このことを考えると、今1000時間ヒアリングをやるレベルにはなっていない人は、ヒアリングマラソン中級コースよりもTOEIC500点コースの方がリスニング力も英語力も鍛えられるのでおすすめかもしれません。
TOEIC500点コースはこちらで詳細にレビューしているので見てみてください。
難易度は1000時間の方が高い
ヒアリング中級の難易度は1000時間と変わらないと言っている人も見たことがありますが、私はそうは思いません。
ヒアリングマラソン中級コースは全体的にネイティブの中でもゆっくりはっきりした話し方の音声が多いのに対して、1000時間ヒアリングマラソンはめちゃくちゃ難易度の高い音声も混じっているので、体感的な難易度は1000時間ヒアリングマラソンの方が全然上でした。アルクの公式では1000時間の方はTOEIC550点もしくは英検2級が推奨だとのことですが、それでも難しいように思います。
正直、毎日英語でネイティブ相手にガッツリ議論しまくってる私が聴いてもかなりの聞き応えがあるくらいなので、現在TOEIC500点に満たない人はいきなり1000時間ヒアリングマラソンをやっても挫折してしまう可能性があります。
ヒアリングマラソン中級はこんな人におすすめ
では、ヒアリングマラソン中級はどんな人におすすめなのでしょうか?私がおすすめするのはこんな人です。
- 現在TOEIC400〜450点の人
- 1000時間ヒアリングマラソンをやってみたいけど難しすぎると感じる人
- 旅行会話はある程度分かるけどネイティブの日常会話にはついていけない初中級者
- 学生時代ある程度英語が得意だったけど今は全然忘れてしまった人
- 留学などで今すぐ生きた英語のリスニング力を向上させる必要がある人
私が一番重要だと思うのは、太字にした最後の点。もし今すぐ耳を鍛える必要はないという人は、TOEIC500点コースのような総合的な講座で総合力を上げてから1000時間ヒアリングを受講するのでもいいと思います。
教材の内容
次は、教材の中身について。アルクヒアリングマラソン中級コースの教材は以下のような構成になっています。

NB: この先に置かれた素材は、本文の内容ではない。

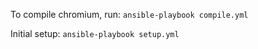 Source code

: To compile chromium, run:
`ansible-playbook compile.yml`

Initial setup:
`ansible-playbook setup.yml`
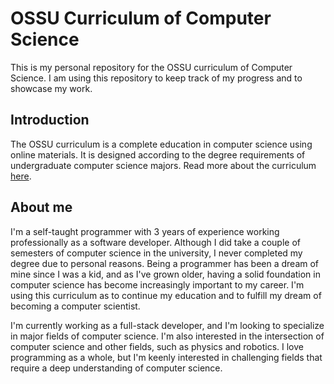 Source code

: # OSSU Curriculum of Computer Science

This is my personal repository for the OSSU curriculum of Computer Science. I am using this repository to keep track of my progress and to showcase my work.

## Introduction

The OSSU curriculum is a complete education in computer science using online materials. It is designed according to the degree requirements of undergraduate computer science majors. Read more about the curriculum [here](https://github.com/ossu/computer-science?tab=readme-ov-file#summary).

## About me

I'm a self-taught programmer with 3 years of experience working professionally as a software developer. Although I did take a couple of semesters of computer science in the university, I never completed my degree due to personal reasons. Being a programmer has been a dream of mine since I was a kid, and as I've grown older, having a solid foundation in computer science has become increasingly important to my career. I'm using this curriculum as to continue my education and to fulfill my dream of becoming a computer scientist.

I'm currently working as a full-stack developer, and I'm looking to specialize in major fields of computer science. I'm also interested in the intersection of computer science and other fields, such as physics and robotics. I love programming as a whole, but I'm keenly interested in challenging fields that require a deep understanding of computer science.
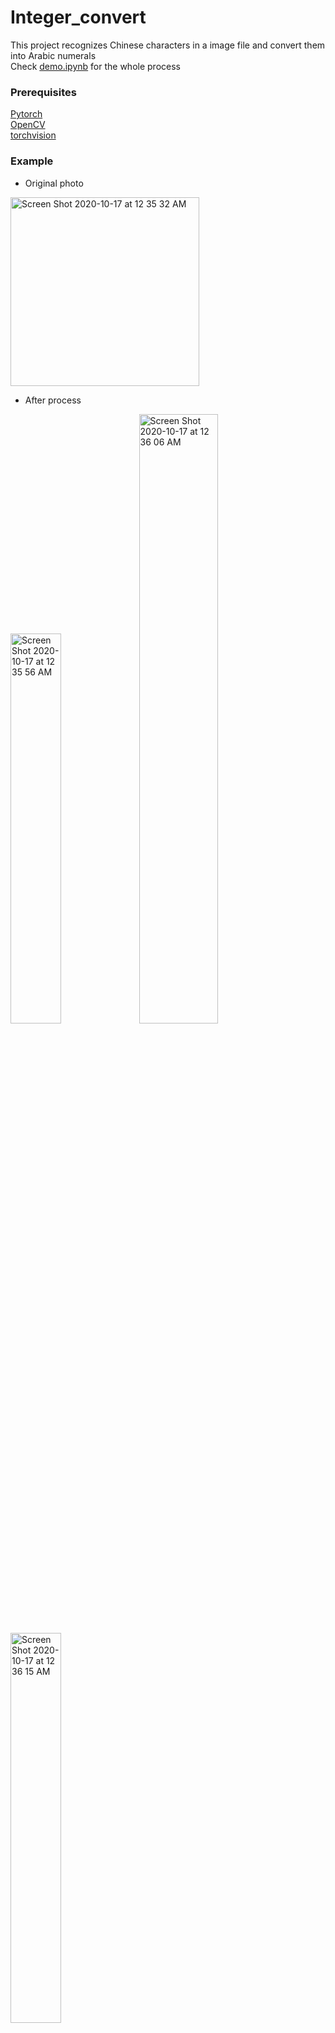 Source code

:# Integer_convert

This project recognizes Chinese characters in a image file and convert them into Arabic numerals  
Check [demo.ipynb](https://github.com/CChenLi/integer_convert/blob/main/demo.ipynb) for the whole process

### Prerequisites

[Pytorch](https://pytorch.org/)  
[OpenCV](https://opencv.org/)  
[torchvision](https://pytorch.org/docs/stable/torchvision/index.html)  

### Example

- Original photo
<img width="302" alt="Screen Shot 2020-10-17 at 12 35 32 AM" src="https://user-images.githubusercontent.com/63531857/96331349-67639500-1011-11eb-9973-3d97b9bcff67.png">

- After process
<img width="40%" alt="Screen Shot 2020-10-17 at 12 35 56 AM" src="https://user-images.githubusercontent.com/63531857/96331379-8f52f880-1011-11eb-9372-2dca1236f291.png">
<img width="50%" alt="Screen Shot 2020-10-17 at 12 36 06 AM" src="https://user-images.githubusercontent.com/63531857/96331378-8eba6200-1011-11eb-81b8-f115e44b7bf9.png">
<img width="40%" alt="Screen Shot 2020-10-17 at 12 36 15 AM" src="https://user-images.githubusercontent.com/63531857/96331377-8e21cb80-1011-11eb-8791-2639067cea12.png">

### Training Dataset
[Chinese MNIST](https://www.kaggle.com/gpreda/chinese-mnist/discussion/173101)


### Files
- `demo.ipynb` a example to show how the program works.
- `src/`
  - `model.py` Defination of `class IntRec`, the model trained to convert chinese character to Arabic numerals.
  - `utils.py` 
    - Implementation of `DataLoader`, which load image files from dataset into tensor of shape   
    `[batch, channel, height, width]` along with groundtruth label
    - `HelperFunc` a class of helper function to extract single characters from each image
  - `train.py` traning loops for the model, aumomatically use [cuda](https://developer.nvidia.com/cuda-downloads) if availiable. Tracking training and validation accuracy in `train_acc.pickle` and `valid_acc.pickle`
- `data/` containing training data images and a csv file `chinese_mnist.csv`, which contains paths to images and labels.
- `pictures/` the program will read image files from this folder and produce prediction


## Author

* **Chen Li** - *Initial work* - 

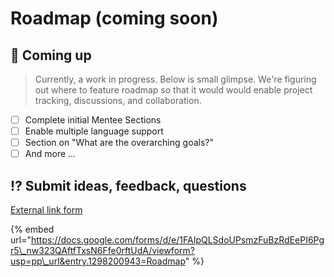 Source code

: # Roadmap \(coming soon\)

## 🚀 Coming up

> Currently, a work in progress. Below is small glimpse. We're figuring out where to feature roadmap so that it would would enable project tracking, discussions, and collaboration.

* [ ] Complete initial Mentee Sections
* [ ] Enable multiple language support
* [ ] Section on "What are the overarching goals?"
* [ ] And more ... 

## ⁉ **Submit ideas, feedback, questions** 

[External link form](https://docs.google.com/forms/d/e/1FAIpQLSdoUPsmzFuBzRdEePI6Pgr5_nw323QAftfTxsN6Ffe0rftUdA/viewform?usp=pp_url&entry.1298200943=Roadmap)

{% embed url="https://docs.google.com/forms/d/e/1FAIpQLSdoUPsmzFuBzRdEePI6Pgr5\_nw323QAftfTxsN6Ffe0rftUdA/viewform?usp=pp\_url&entry.1298200943=Roadmap" %}



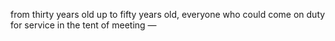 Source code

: from thirty years old up to fifty years old, everyone who could come on duty for service in the tent of meeting —
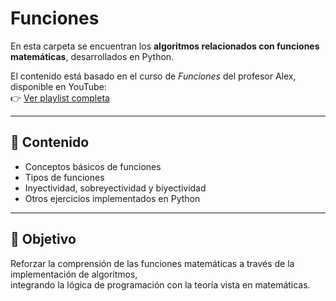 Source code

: # Funciones

En esta carpeta se encuentran los **algoritmos relacionados con funciones matemáticas**, desarrollados en Python.  

El contenido está basado en el curso de *Funciones* del profesor Alex, disponible en YouTube:  
👉 [Ver playlist completa](https://youtube.com/playlist?list=PLeySRPnY35dGfEuNGbQmymhiQF4oTUIMb&si=i2VRwMFaJhrjaL08)  

---

## 📌 Contenido
- Conceptos básicos de funciones  
- Tipos de funciones  
- Inyectividad, sobreyectividad y biyectividad  
- Otros ejercicios implementados en Python  

---

## 🎯 Objetivo
Reforzar la comprensión de las funciones matemáticas a través de la implementación de algoritmos,  
integrando la lógica de programación con la teoría vista en matemáticas.  
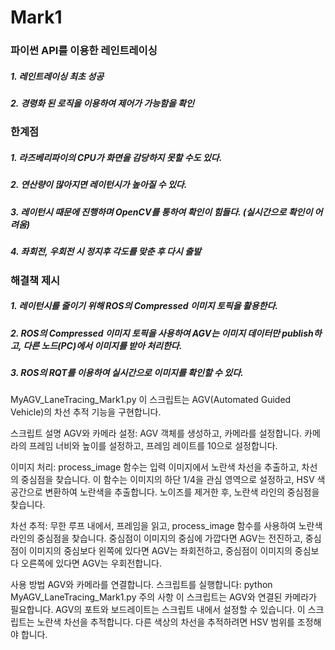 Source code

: # Mark1

### 파이썬 API를 이용한 레인트레이싱
##### 1. 레인트레이싱 최초 성공
##### 2. 경령화 된 로직을 이용하여 제어가 가능함을 확인

### 한계점
##### 1. 라즈베리파이의 CPU가 화면을 감당하지 못할 수도 있다.
##### 2. 연산량이 많아지면 레이턴시가 높아질 수 있다.
##### 3. 레이턴시 때문에 진행하며 OpenCV를 통하여 확인이 힘들다. (실시간으로 확인이 어려움)
##### 4. 좌회전, 우회전 시 정지후 각도를 맞춘 후 다시 출발

### 해결책 제시
##### 1. 레이턴시를 줄이기 위해 ROS의 Compressed 이미지 토픽을 활용한다.
##### 2. ROS의 Compressed 이미지 토픽을 사용하여 AGV는 이미지 데이터만 publish하고, 다른 노드(PC)에서 이미지를 받아 처리한다.
##### 3. ROS의 RQT를 이용하여 실시간으로 이미지를 확인할 수 있다.


MyAGV_LaneTracing_Mark1.py
이 스크립트는 AGV(Automated Guided Vehicle)의 차선 추적 기능을 구현합니다.

스크립트 설명
AGV와 카메라 설정: AGV 객체를 생성하고, 카메라를 설정합니다. 카메라의 프레임 너비와 높이를 설정하고, 프레임 레이트를 10으로 설정합니다.

이미지 처리: process_image 함수는 입력 이미지에서 노란색 차선을 추출하고, 차선의 중심점을 찾습니다. 이 함수는 이미지의 하단 1/4을 관심 영역으로 설정하고, HSV 색공간으로 변환하여 노란색을 추출합니다. 노이즈를 제거한 후, 노란색 라인의 중심점을 찾습니다.

차선 추적: 무한 루프 내에서, 프레임을 읽고, process_image 함수를 사용하여 노란색 라인의 중심점을 찾습니다. 중심점이 이미지의 중심에 가깝다면 AGV는 전진하고, 중심점이 이미지의 중심보다 왼쪽에 있다면 AGV는 좌회전하고, 중심점이 이미지의 중심보다 오른쪽에 있다면 AGV는 우회전합니다.

사용 방법
AGV와 카메라를 연결합니다.
스크립트를 실행합니다: python MyAGV_LaneTracing_Mark1.py
주의 사항
이 스크립트는 AGV와 연결된 카메라가 필요합니다.
AGV의 포트와 보드레이트는 스크립트 내에서 설정할 수 있습니다.
이 스크립트는 노란색 차선을 추적합니다. 다른 색상의 차선을 추적하려면 HSV 범위를 조정해야 합니다.
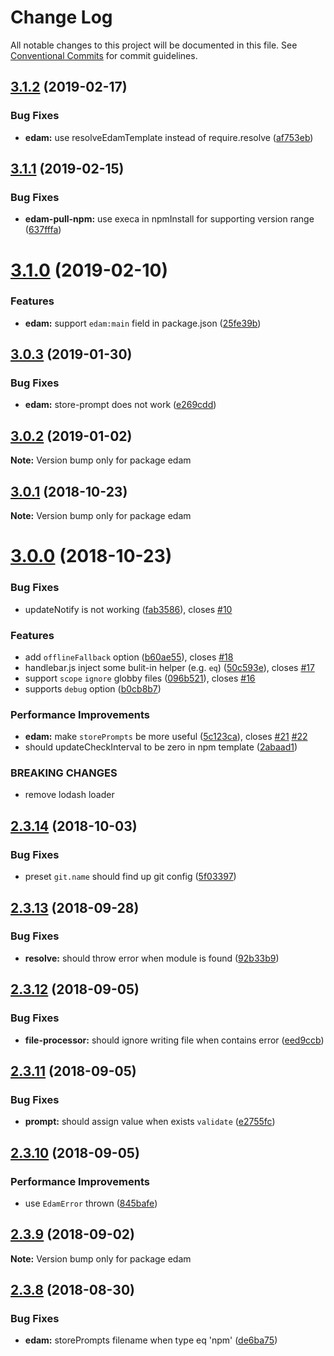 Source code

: # Change Log

All notable changes to this project will be documented in this file.
See [Conventional Commits](https://conventionalcommits.org) for commit guidelines.

<a name="3.1.2"></a>
## [3.1.2](https://github.com/imcuttle/edam/compare/v3.1.1...v3.1.2) (2019-02-17)


### Bug Fixes

* **edam:** use resolveEdamTemplate instead of require.resolve ([af753eb](https://github.com/imcuttle/edam/commit/af753eb))




<a name="3.1.1"></a>
## [3.1.1](https://github.com/imcuttle/edam/compare/v3.1.0...v3.1.1) (2019-02-15)


### Bug Fixes

* **edam-pull-npm:** use execa in npmInstall for supporting version range ([637fffa](https://github.com/imcuttle/edam/commit/637fffa))




<a name="3.1.0"></a>
# [3.1.0](https://github.com/imcuttle/edam/compare/v3.0.3...v3.1.0) (2019-02-10)


### Features

* **edam:** support `edam:main` field in package.json ([25fe39b](https://github.com/imcuttle/edam/commit/25fe39b))




<a name="3.0.3"></a>
## [3.0.3](https://github.com/imcuttle/edam/compare/v3.0.2...v3.0.3) (2019-01-30)


### Bug Fixes

* **edam:** store-prompt does not work ([e269cdd](https://github.com/imcuttle/edam/commit/e269cdd))




<a name="3.0.2"></a>
## [3.0.2](https://github.com/imcuttle/edam/compare/v3.0.1...v3.0.2) (2019-01-02)




**Note:** Version bump only for package edam

<a name="3.0.1"></a>
## [3.0.1](https://github.com/imcuttle/edam/compare/v3.0.0...v3.0.1) (2018-10-23)




**Note:** Version bump only for package edam

<a name="3.0.0"></a>
# [3.0.0](https://github.com/imcuttle/edam/compare/v2.3.14...v3.0.0) (2018-10-23)


### Bug Fixes

* updateNotify is not working ([fab3586](https://github.com/imcuttle/edam/commit/fab3586)), closes [#10](https://github.com/imcuttle/edam/issues/10)


### Features

* add `offlineFallback` option ([b60ae55](https://github.com/imcuttle/edam/commit/b60ae55)), closes [#18](https://github.com/imcuttle/edam/issues/18)
* handlebar.js inject some bulit-in helper (e.g. `eq`) ([50c593e](https://github.com/imcuttle/edam/commit/50c593e)), closes [#17](https://github.com/imcuttle/edam/issues/17)
* support `scope` `ignore` globby files ([096b521](https://github.com/imcuttle/edam/commit/096b521)), closes [#16](https://github.com/imcuttle/edam/issues/16)
* supports `debug` option ([b0cb8b7](https://github.com/imcuttle/edam/commit/b0cb8b7))


### Performance Improvements

* **edam:** make `storePrompts` be more useful ([5c123ca](https://github.com/imcuttle/edam/commit/5c123ca)), closes [#21](https://github.com/imcuttle/edam/issues/21) [#22](https://github.com/imcuttle/edam/issues/22)
* should updateCheckInterval to be zero in npm template ([2abaad1](https://github.com/imcuttle/edam/commit/2abaad1))


### BREAKING CHANGES

* remove lodash loader




<a name="2.3.14"></a>
## [2.3.14](https://github.com/imcuttle/edam/compare/v2.3.13...v2.3.14) (2018-10-03)


### Bug Fixes

* preset `git.name` should find up git config ([5f03397](https://github.com/imcuttle/edam/commit/5f03397))




<a name="2.3.13"></a>
## [2.3.13](https://github.com/imcuttle/edam/compare/v2.3.12...v2.3.13) (2018-09-28)


### Bug Fixes

* **resolve:** should throw error when module is found ([92b33b9](https://github.com/imcuttle/edam/commit/92b33b9))




<a name="2.3.12"></a>
## [2.3.12](https://github.com/imcuttle/edam/compare/v2.3.11...v2.3.12) (2018-09-05)


### Bug Fixes

* **file-processor:** should ignore writing file when contains error ([eed9ccb](https://github.com/imcuttle/edam/commit/eed9ccb))




<a name="2.3.11"></a>
## [2.3.11](https://github.com/imcuttle/edam/compare/v2.3.10...v2.3.11) (2018-09-05)


### Bug Fixes

* **prompt:** should assign value when exists `validate` ([e2755fc](https://github.com/imcuttle/edam/commit/e2755fc))




<a name="2.3.10"></a>
## [2.3.10](https://github.com/imcuttle/edam/compare/v2.3.9...v2.3.10) (2018-09-05)


### Performance Improvements

* use `EdamError` thrown ([845bafe](https://github.com/imcuttle/edam/commit/845bafe))




<a name="2.3.9"></a>
## [2.3.9](https://github.com/imcuttle/edam/compare/v2.3.8...v2.3.9) (2018-09-02)




**Note:** Version bump only for package edam

<a name="2.3.8"></a>
## [2.3.8](https://github.com/imcuttle/edam/compare/v2.3.7...v2.3.8) (2018-08-30)


### Bug Fixes

* **edam:** storePrompts filename when type eq 'npm' ([de6ba75](https://github.com/imcuttle/edam/commit/de6ba75))
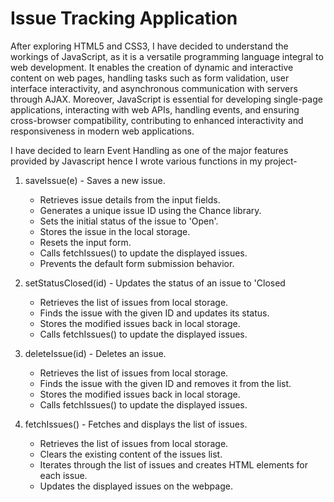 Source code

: # Issue Tracking Application

After exploring HTML5 and CSS3, I have decided to understand the workings of JavaScript, as it is a versatile programming language integral to web development. It enables the creation of dynamic and interactive content on web pages, handling tasks such as form validation, user interface interactivity, and asynchronous communication with servers through AJAX. Moreover, JavaScript is essential for developing single-page applications, interacting with web APIs, handling events, and ensuring cross-browser compatibility, contributing to enhanced interactivity and responsiveness in modern web applications.

I have decided to learn Event Handling as one of the major features provided by Javascript hence I wrote various functions in my project- 
1. saveIssue(e) - Saves a new issue.  
   - Retrieves issue details from the input fields.
   - Generates a unique issue ID using the Chance library.
   - Sets the initial status of the issue to 'Open'.
   - Stores the issue in the local storage.
   - Resets the input form.
   - Calls fetchIssues() to update the displayed issues.
   - Prevents the default form submission behavior.

   
2. setStatusClosed(id) - Updates the status of an issue to 'Closed
   - Retrieves the list of issues from local storage.
   - Finds the issue with the given ID and updates its status.
   - Stores the modified issues back in local storage.
   - Calls fetchIssues() to update the displayed issues.

   
3. deleteIssue(id) - Deletes an issue.
    - Retrieves the list of issues from local storage.
    - Finds the issue with the given ID and removes it from the list.
    - Stores the modified issues back in local storage.
    - Calls fetchIssues() to update the displayed issues.

   
4. fetchIssues() - Fetches and displays the list of issues.
    - Retrieves the list of issues from local storage.
    - Clears the existing content of the issues list.
    - Iterates through the list of issues and creates HTML elements for each issue.
    - Updates the displayed issues on the webpage.



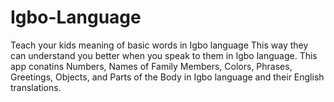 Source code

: # Igbo-Language
Teach your kids meaning of basic words in Igbo language
This way they can understand you better when you speak to them in Igbo language.
This app conatins Numbers, Names of Family Members, Colors, Phrases, Greetings, Objects, and Parts of the Body in Igbo language and their English translations.

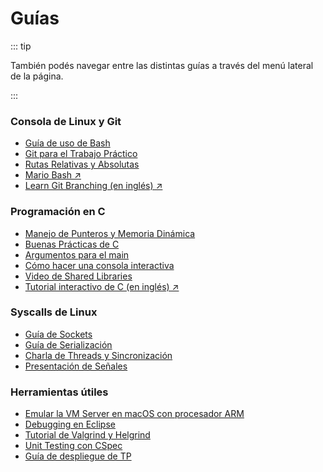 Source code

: # Guías

::: tip

También podés navegar entre las distintas guías a través del menú lateral de la
página.

:::

### Consola de Linux y Git

- [Guía de uso de Bash](/guias/consola/bash)
- [Git para el Trabajo Práctico](/guias/consola/git)
- [Rutas Relativas y Absolutas](/guias/consola/rutas)
- [Mario Bash ↗️](https://faq.utnso.com.ar/mariobash)
- [Learn Git Branching (en inglés) ↗️](https://learngitbranching.js.org/)

### Programación en C

- [Manejo de Punteros y Memoria Dinámica](/guias/programacion/punteros)
- [Buenas Prácticas de C](/guias/programacion/buenas-practicas)
- [Argumentos para el main](/guias/programacion/main)
- [Cómo hacer una consola interactiva](/guias/programacion/readline)
- [Video de Shared Libraries](/guias/programacion/shared-libraries)
- [Tutorial interactivo de C (en inglés) ↗️](https://www.learn-c.org/)

### Syscalls de Linux

- [Guía de Sockets](/guias/linux/sockets)
- [Guía de Serialización](/guias/linux/serializacion)
- [Charla de Threads y Sincronización](/guias/linux/threads)
- [Presentación de Señales](https://faq.utnso.com.ar/seniales)

### Herramientas útiles

- [Emular la VM Server en macOS con procesador ARM](/guias/herramientas/macos-arm)
- [Debugging en Eclipse](/guias/herramientas/debugger)
- [Tutorial de Valgrind y Helgrind](/guias/herramientas/valgrind)
- [Unit Testing con CSpec](/guias/herramientas/cspec)
- [Guía de despliegue de TP](/guias/herramientas/deploy)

ヒアリング中級の学習期間は6ヶ月なので、月に1冊のテキストブックを使うことになりますね。
- テキストブック:6冊
- CD(CD版のみ):6枚
- ランナーズエイド:6冊
- コースガイド:1冊
- マンスリーテスト:6回
教材は宅配便でまとめて届く
ヒアリングマラソン中級コースを注文すると、宅配便でアルクのロゴマーク入りのダンボールが届きます。教材は一括発送なので、全ての教材が一度に届きます。
同じヒアリングマラソンでも1000時間ヒアリングマラソンは毎月届くので勘違いしがちですが、ヒアリングマラソン中級コースは一度に届くので覚えておいてくださいね。
↑こんなダンボールに入ってきます。
学習の進め方
アルクヒアリングマラソン中級コースは、テキストブックを毎日40分で2〜3ページ、1週間に4回勉強することになります。毎日たった2〜3ページと考えると非常に楽ですね。もちろん、週末にまとめてやることもできます。
これが1ヶ月分のカリキュラム↓毎週違うテーマを扱っていることがわかります。
毎日のテキストはこんな感じ↓これなら毎日続きそうじゃありませんか?
上の画像2枚で1日分です。
1ヶ月の勉強が終わると、TOEIC形式のマンスリーテストを解いて学習者向けのオンラインポータル「テストコ」か郵送でテストを送り、採点してもらうことができます。
このテストは修了証を出してもらうためには必須なので頑張って解きましょう。TOEIC本番よりは問題数もずっと少ないのでリラックスして取り組めますよ。
気になる費用は?
アルクヒアリングマラソン中級コースは38,880円です。1日あたり405円になる計算ですね。
アルクの他の講座と比べると、お得度は少し低めかもしれません。
それでも、今すぐ英語のリスニング力を鍛える必要がある!でも1000時間ヒアリングマラソンなんて全然分かりそうにない・・・という人には短時間で成果を出せる強力な味方になることは間違いありません。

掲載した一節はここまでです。